:: Work instructions ::
Report all lines below with the word "octies".

:: Stored data entries ::
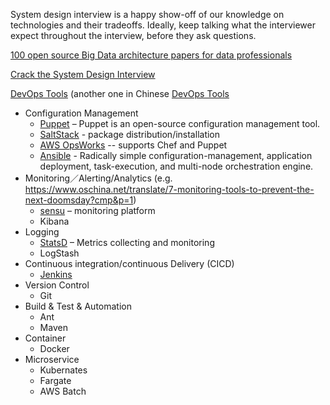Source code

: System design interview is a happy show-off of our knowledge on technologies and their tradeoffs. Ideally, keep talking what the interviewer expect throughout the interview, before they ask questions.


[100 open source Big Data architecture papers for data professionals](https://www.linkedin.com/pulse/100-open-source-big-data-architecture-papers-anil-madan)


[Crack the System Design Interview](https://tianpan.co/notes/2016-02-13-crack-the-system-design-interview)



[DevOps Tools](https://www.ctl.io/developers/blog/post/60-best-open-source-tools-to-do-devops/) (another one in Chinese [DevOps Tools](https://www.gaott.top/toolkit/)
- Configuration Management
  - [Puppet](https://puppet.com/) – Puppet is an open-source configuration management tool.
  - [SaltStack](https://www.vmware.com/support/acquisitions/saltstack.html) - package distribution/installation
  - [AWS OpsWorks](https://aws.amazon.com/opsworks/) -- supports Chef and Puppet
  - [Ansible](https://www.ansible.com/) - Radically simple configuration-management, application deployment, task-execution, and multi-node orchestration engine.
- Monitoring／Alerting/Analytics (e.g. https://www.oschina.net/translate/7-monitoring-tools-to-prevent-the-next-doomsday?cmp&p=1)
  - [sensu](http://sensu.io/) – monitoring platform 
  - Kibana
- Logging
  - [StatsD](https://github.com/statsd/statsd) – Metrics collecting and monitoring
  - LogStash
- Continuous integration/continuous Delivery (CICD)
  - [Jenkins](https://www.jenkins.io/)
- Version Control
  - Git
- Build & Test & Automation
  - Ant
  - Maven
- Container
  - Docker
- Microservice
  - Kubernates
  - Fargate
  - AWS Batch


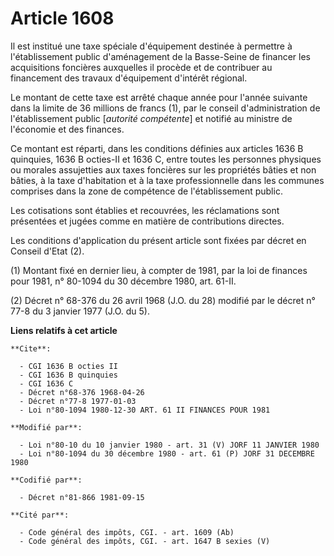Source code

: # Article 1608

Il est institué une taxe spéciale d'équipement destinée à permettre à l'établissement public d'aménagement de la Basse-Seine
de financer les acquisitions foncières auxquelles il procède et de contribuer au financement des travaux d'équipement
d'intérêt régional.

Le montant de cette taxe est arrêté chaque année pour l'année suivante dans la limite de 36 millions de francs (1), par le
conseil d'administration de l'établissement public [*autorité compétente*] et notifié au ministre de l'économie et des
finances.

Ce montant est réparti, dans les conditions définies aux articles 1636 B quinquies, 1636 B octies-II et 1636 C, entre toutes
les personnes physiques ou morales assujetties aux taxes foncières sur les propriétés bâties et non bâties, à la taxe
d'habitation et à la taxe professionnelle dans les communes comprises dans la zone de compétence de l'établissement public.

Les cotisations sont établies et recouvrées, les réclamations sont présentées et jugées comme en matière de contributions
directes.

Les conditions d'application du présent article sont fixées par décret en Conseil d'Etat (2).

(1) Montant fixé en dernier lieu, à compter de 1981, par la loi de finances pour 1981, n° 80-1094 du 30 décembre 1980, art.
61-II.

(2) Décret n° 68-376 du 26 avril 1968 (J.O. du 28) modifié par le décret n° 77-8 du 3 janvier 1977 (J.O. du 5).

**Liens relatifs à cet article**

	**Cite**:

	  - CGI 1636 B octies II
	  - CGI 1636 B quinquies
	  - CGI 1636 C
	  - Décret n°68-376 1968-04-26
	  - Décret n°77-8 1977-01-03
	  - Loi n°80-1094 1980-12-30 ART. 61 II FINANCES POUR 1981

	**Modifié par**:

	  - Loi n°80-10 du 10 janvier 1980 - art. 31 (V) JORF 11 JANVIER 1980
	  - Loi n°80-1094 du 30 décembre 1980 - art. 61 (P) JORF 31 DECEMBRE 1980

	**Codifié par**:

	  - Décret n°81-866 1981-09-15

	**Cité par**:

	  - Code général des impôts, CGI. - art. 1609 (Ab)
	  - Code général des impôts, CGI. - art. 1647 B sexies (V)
==
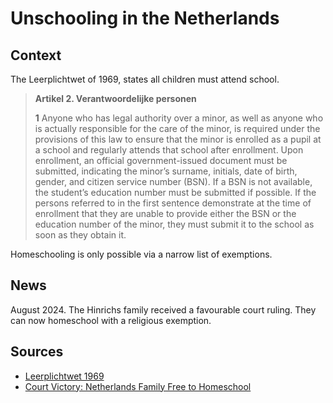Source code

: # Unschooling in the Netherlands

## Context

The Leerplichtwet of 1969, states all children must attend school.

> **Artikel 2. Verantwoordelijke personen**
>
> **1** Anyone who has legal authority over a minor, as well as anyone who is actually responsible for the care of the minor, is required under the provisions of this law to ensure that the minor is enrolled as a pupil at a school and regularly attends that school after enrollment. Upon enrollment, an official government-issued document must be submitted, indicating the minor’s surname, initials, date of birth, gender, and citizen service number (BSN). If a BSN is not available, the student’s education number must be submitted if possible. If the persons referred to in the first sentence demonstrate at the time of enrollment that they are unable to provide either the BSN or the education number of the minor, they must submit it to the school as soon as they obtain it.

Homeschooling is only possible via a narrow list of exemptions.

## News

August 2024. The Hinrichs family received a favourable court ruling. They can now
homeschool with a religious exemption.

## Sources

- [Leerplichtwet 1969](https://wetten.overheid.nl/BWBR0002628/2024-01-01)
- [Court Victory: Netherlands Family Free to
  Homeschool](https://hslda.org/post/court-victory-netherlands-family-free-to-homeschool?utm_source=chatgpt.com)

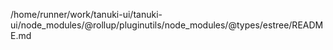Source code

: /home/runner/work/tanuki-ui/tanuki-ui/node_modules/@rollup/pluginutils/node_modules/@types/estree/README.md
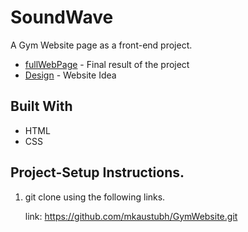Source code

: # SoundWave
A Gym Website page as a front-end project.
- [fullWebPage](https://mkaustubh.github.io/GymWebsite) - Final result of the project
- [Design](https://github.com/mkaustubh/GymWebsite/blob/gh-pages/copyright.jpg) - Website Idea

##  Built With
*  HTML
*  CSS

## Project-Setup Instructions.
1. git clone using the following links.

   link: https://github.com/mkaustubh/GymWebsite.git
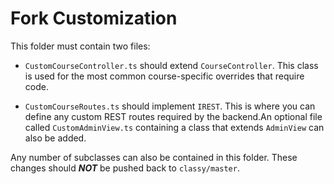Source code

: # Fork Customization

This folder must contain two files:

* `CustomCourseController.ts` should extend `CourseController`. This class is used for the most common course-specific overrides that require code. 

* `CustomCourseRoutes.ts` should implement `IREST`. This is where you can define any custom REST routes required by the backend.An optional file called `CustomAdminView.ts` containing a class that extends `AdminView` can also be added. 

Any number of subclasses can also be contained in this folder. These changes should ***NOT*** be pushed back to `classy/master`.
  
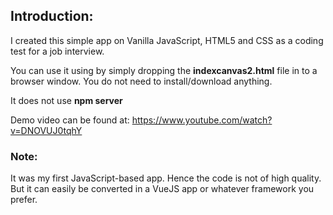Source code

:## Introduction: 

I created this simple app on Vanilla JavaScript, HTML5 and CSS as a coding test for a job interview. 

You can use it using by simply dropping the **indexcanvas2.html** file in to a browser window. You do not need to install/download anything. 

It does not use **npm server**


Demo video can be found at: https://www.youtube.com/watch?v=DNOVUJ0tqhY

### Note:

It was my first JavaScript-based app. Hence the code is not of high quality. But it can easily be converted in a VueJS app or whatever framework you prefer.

:: Answer to this task ::
Ce montant est réparti, dans les conditions définies aux articles 1636 B quinquies, 1636 B octies-II et 1636 C, entre toutes
	  - CGI 1636 B octies II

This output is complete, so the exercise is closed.